Photographer: Chanal Irvine
The answer to the question “where is home?” is always a hard one for me. Growing up, home was never one place – my parents travelled regularly for work, and I with them. I was born in Delhi, raised in Germany and grew up in Singapore before moving to Australia for university. The environment I was brought up in was constantly changing; for me, travel became home.
Third culture kid (TCK) is a term used to describe children raised in a culture different from the one their parents grew up in. As a TCK so much of who I am today has been shaped by the places I have travelled to and lived in. Intersecting cultures, languages, different environments and people defined my formative years and have contributed to my identity. The constant ‘in-transit’ lifestyle instilled in me a need to travel, to move and experience new places that I don’t think will ever leave me. I think this is because my fondest memories of ‘home’ are all linked to different parts of the world.
Most vacations I take with my family are in India, visiting friends, relatives and travelling through the country. India has been the place of my many firsts: the first time I went horse riding, swam in the ocean or attended a wedding and, yes, even the first time I got food poisoning at 6000 ft. It’s a country full of potential, thriving with life and culture. Travelling through India and visiting the places my parents grew up in helped me develop a greater connection with my motherland.
Singapore is probably the country I have lived in the longest. It was where I first fell in love, where I started school, and where I got my first real job in a digital marketing firm. Growing up in Singapore I had a very sheltered and privileged childhood, but one that I am forever grateful for.
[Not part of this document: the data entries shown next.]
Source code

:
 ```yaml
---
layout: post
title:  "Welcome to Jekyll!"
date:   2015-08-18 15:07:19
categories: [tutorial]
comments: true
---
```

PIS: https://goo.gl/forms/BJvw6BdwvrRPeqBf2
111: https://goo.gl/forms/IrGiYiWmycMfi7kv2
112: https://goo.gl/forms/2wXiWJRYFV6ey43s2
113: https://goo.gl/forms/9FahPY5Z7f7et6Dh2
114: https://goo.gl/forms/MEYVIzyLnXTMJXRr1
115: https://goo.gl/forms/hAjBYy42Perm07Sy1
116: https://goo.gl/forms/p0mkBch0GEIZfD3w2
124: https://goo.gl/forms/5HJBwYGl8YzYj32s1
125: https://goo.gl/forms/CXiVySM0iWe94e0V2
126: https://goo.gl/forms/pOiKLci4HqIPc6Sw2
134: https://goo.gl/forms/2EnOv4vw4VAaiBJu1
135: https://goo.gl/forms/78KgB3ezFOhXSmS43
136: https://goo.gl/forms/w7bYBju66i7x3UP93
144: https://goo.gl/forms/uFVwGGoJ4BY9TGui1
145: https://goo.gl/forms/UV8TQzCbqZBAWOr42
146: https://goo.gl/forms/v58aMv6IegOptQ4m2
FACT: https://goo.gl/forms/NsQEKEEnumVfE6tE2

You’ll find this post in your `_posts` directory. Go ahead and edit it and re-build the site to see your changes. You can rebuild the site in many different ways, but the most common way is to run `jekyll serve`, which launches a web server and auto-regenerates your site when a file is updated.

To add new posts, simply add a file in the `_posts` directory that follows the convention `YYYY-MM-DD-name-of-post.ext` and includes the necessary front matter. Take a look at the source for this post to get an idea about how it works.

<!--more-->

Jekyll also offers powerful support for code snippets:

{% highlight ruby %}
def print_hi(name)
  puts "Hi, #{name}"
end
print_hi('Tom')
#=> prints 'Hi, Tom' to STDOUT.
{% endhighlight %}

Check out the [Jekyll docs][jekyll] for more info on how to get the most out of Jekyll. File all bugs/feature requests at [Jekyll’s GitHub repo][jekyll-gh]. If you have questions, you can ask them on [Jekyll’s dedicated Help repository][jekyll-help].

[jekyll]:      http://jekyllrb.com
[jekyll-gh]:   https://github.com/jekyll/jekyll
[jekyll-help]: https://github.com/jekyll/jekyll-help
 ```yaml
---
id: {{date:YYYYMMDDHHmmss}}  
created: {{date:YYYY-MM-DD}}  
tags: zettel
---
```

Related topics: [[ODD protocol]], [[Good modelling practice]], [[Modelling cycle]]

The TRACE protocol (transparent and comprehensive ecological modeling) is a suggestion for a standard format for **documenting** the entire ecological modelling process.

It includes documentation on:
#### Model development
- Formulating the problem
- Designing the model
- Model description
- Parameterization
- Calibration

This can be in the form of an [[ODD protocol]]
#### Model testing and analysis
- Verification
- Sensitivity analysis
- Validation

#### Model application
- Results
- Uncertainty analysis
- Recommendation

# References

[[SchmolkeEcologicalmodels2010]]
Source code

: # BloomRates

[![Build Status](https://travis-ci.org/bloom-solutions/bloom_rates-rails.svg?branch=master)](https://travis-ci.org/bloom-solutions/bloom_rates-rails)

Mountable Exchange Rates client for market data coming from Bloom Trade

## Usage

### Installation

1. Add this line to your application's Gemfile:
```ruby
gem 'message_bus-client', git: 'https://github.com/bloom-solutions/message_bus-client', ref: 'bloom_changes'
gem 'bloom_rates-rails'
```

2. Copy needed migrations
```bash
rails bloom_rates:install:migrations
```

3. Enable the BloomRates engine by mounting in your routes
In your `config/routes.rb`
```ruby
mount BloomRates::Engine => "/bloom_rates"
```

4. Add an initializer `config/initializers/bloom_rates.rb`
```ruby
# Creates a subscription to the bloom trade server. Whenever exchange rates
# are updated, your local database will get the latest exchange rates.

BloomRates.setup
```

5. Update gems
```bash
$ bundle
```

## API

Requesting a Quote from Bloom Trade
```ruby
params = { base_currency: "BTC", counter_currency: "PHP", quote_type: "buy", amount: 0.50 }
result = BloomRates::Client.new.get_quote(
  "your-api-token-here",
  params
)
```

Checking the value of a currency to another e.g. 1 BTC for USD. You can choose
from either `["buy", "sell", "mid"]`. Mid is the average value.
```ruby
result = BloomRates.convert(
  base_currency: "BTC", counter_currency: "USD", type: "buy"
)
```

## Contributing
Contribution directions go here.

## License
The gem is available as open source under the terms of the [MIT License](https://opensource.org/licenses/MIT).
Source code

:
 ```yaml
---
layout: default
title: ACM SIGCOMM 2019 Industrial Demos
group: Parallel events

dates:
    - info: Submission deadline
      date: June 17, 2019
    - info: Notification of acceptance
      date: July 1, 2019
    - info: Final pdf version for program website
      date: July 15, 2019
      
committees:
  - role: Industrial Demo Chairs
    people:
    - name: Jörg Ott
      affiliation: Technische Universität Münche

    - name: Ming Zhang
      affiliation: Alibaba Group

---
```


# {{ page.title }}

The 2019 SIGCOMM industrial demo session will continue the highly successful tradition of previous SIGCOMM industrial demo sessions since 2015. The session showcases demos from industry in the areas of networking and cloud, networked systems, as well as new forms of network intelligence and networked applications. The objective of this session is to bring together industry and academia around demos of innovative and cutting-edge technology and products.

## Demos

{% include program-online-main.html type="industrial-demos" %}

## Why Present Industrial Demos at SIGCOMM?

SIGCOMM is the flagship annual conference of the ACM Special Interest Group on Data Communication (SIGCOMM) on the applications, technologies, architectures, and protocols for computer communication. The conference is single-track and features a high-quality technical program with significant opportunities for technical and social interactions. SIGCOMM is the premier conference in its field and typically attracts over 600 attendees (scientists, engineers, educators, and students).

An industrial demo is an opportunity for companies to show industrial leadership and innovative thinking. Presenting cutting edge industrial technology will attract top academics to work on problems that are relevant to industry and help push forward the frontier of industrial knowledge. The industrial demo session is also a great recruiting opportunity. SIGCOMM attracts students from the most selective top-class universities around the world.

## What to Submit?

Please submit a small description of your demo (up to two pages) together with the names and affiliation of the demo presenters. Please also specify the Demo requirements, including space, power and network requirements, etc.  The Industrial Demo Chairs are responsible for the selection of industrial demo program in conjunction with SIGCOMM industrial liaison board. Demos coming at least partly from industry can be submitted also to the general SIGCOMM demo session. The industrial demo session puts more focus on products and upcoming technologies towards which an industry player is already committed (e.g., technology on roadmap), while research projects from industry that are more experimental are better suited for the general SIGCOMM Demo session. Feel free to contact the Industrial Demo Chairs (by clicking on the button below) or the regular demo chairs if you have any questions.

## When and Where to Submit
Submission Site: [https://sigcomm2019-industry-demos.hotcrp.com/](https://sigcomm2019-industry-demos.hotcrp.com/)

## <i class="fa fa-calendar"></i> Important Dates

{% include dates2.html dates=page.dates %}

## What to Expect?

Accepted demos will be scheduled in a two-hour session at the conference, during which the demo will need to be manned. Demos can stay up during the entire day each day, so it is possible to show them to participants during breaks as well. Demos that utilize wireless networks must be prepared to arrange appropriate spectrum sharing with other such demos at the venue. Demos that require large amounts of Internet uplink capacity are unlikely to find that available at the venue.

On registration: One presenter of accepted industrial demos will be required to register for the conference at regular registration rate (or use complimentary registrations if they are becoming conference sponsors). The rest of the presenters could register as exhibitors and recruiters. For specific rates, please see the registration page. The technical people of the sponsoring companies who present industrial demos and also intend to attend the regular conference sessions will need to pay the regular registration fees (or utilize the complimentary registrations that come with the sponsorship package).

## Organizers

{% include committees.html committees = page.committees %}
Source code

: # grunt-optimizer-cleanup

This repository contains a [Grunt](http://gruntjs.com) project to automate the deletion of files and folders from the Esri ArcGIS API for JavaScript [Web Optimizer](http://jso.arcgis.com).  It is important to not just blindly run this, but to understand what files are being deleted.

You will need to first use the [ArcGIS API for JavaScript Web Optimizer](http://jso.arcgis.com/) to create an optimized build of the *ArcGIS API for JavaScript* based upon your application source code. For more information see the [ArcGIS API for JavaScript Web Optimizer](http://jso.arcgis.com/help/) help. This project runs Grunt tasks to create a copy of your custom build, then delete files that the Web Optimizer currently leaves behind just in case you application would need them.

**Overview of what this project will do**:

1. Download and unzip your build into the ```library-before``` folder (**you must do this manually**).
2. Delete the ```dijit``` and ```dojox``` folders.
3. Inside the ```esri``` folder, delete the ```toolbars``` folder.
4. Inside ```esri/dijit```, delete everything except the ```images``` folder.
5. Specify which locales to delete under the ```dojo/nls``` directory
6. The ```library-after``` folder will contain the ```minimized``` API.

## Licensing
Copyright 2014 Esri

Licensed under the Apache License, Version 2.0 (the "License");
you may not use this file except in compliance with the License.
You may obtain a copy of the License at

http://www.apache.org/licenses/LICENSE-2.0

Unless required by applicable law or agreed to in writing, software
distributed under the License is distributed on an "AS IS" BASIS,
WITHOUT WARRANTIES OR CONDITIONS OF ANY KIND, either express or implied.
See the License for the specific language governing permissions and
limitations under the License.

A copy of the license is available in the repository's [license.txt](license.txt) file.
It taught me the value of hard work, of never giving up and that math would never be my strong subject.
But I don’t think it was until I came to Australia and stepped outside of my privileged bubble into an unfamiliar environment that I realised how influential these places I come from have been on me. I’ve seen anew how these experiences have shaped my identity and perception of the world. Sometimes you need a move to another continent and gain a fresh perspective to value what you have, and embrace your roots.
Through the constant moves and fresh starts, I have come to terms with the fact that home isn’t a postcode, but rather, a feeling which you carry with you wherever you go. Home can’t be pointed out on a map – it’s your family, and it’s the friends you make along the way. Where you live might constantly change but home is what you bring to the places you live in.
Travel helped define my concept of home. Moving from one place to another, my home became the journey, and I took comfort in its uncertainty, unpredictability and endless possibilities. Sebastian Modak’s article in Condé Nast Traveler beautifully articulated what it means to be a TCK. His experiences with travel brought me peace of mind and helped me reconcile with my own ideas of home and belonging.
He wrote: “In all those cases, including my own, travel serves as an affirmation of sorts. It’s an acknowledgement that a TCK’s roots, flimsy and widespread as they may be, cover large distances and bridge divergent cultures … When home can’t be singled out on a map, I travel because the experience, no matter where I’m headed—the unfamiliar food, the sound of music never heard, and yes, even the jet-lag—feels like a memory of things past.”
I used to think that we travelled in search of home, but to me, travel is both home and the ultimate destination.